Odio la posmodernidad cuando contemplo cómo ésta ha vuelto de plastilina los conceptos. A la saga de Crepúsculo le llaman cine, a las hamburguesas de la gran M les llaman comida, y al reality show#TercerGrado le denominan, con impresionante credulidad o mala fe, o las dos, “programa de análisis periodístico”.
Me detengo en esta última perversión semántica no por otra cosa sino porque mi entorno inmediato se encuentra, a estas horas de la noche, aparentemente a salvo de las otras dos. En cambio, bastaría con prender la televisión –no pienso volver a hacerlo— para encontrarme con un grupúsculo de bots de carne y hueso que hasta hace unos minutos alegaban, con ejemplar “rigor periodístico”, que Twitter es una porción minúscula e insignificante de la sociedad –de “tan sólo” cinco millones de personas— cuya forma de gobierno es una “dictadura del odio”, y en la que prevalecen l@s más virulent@s, que suelen ser, por lo general, l@s lopezobradoristas. La disertación de los seis iluminados de Chapultepec, que se dio a propósito de los “ataques” de tuiter@s en contra de Héctor Aguilar Camín y de Enrique Peña Nieto –es decir, en contra de los intereses de la empresa productora del programa—, no estuvo exenta de pasajes inconsistentes y hasta contradictorios, como la afirmación del carácter ínfimo e intrascendente de la red social (Loret de Mola) seguida de la advertencia de que ésta pueda “ser la simiente de estados totalitarios” (Marín).

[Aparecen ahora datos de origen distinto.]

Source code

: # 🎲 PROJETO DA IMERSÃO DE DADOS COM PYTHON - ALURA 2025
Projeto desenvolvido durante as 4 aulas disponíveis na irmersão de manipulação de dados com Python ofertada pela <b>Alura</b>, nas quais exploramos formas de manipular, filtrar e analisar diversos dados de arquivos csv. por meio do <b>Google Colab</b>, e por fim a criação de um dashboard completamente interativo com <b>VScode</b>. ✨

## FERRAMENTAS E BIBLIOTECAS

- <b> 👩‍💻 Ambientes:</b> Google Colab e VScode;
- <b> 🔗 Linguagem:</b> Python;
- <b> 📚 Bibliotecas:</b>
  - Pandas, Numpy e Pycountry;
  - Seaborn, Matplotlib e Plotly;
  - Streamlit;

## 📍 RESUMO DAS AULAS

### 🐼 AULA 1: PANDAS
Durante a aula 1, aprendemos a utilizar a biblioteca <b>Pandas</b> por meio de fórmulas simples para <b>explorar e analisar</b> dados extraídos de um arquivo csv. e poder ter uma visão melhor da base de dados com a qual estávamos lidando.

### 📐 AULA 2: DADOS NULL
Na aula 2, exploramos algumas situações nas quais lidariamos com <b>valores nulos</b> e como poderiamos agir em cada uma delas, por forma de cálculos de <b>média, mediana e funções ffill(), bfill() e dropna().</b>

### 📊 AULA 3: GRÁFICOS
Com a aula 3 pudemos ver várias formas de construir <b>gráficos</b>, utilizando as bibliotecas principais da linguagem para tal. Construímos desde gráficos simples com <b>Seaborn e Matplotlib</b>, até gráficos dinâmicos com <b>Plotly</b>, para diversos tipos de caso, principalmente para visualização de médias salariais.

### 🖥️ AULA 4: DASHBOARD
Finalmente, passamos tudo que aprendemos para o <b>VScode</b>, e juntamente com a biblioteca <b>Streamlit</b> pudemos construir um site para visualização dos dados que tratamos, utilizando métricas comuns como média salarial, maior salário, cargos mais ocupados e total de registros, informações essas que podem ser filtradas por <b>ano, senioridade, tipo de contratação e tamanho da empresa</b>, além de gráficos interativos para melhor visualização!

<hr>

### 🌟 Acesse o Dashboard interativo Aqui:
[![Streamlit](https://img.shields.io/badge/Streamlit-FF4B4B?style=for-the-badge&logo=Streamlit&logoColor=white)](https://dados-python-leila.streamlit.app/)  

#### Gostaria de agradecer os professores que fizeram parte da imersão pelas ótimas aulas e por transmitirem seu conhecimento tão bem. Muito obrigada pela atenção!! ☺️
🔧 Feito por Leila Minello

Otro dato curioso es que la mayoría de los lectores de noticias que fustigaron ayer a l@s tuiter@s alabaron, en su momento, las expresiones de descontento que se desarrollaron el año pasado en diversos países del Magreb y el mundo árabe, cuyas perspectivas de éxito se habrían visto sustantivamente disminuidas si sus protagonistas no hubiesen contado con el apoyo de las redes sociales.
Pero las inconsistencias y las fobias o filias personales son lo de menos. A estas alturas, resulta ya inobjetable que la agenda de las televisoras está centrada en la defensa de la candidatura de @EPN y en la consecuente minimización, en el mejor de los casos, o el ataque, en el peor, de cualquier expresión crítica dirigida al mexiquense o a sus esbirros: en la misma lógica se inscribe el menosprecio televisivo a los estudiantes de la Ibero, la diatriba de anoche contra los críticos de Aguilar Camín y Peña Nieto y el empeño de los personeros de Azcárraga en atacar virulentamente a la periodista Carmen Aristegui a punta de desplegados.
En el universo de significados del Canal de las Estrellas, cualquier inquisición por su falta de crítica hacia el priísta, cualquier señalamiento por la grosera parcialidad con que cubren sus eventos, cualquier cuestionamiento sobre posibles vínculos comerciales inconfesables –todavía no me queda claro hasta qué punto Televisa es un apéndice del PRI y hasta qué punto éste es una cara política de la televisora—, pueden ser descalificadas como una instancia de la “dictadura del odio”, es decir, de lo irracional, de lo ilegítimo, de lo antimoral y de lo inválido.
El odio es la etiqueta que convenencieramente le endilgan a la incredulidad, a la crítica, a la independencia de pensamiento, a la disposición a usar Twitter para algo más que para “pasarse fotos o ponerse de acuerdo para ir al antro” (Loret).
Si esto es el odio, los periodistas de #TercerGrado tendrán que ir pensando cómo llamarle a los agresiones y asesinatos contra colegas suyos en todo el país, a la brutalidad represiva que se practica contra la población en episodios como los de Atenco –justificados por Peña Nieto con la falacia de la “razón de Estado”—, a la estrategia que buscó construir a sangre y fuego una legitimidad presidencial imposible y que terminará con más de 60 mil muertos. En suma, si esto es el odio, ¿cómo le van a llamar, después, al odio?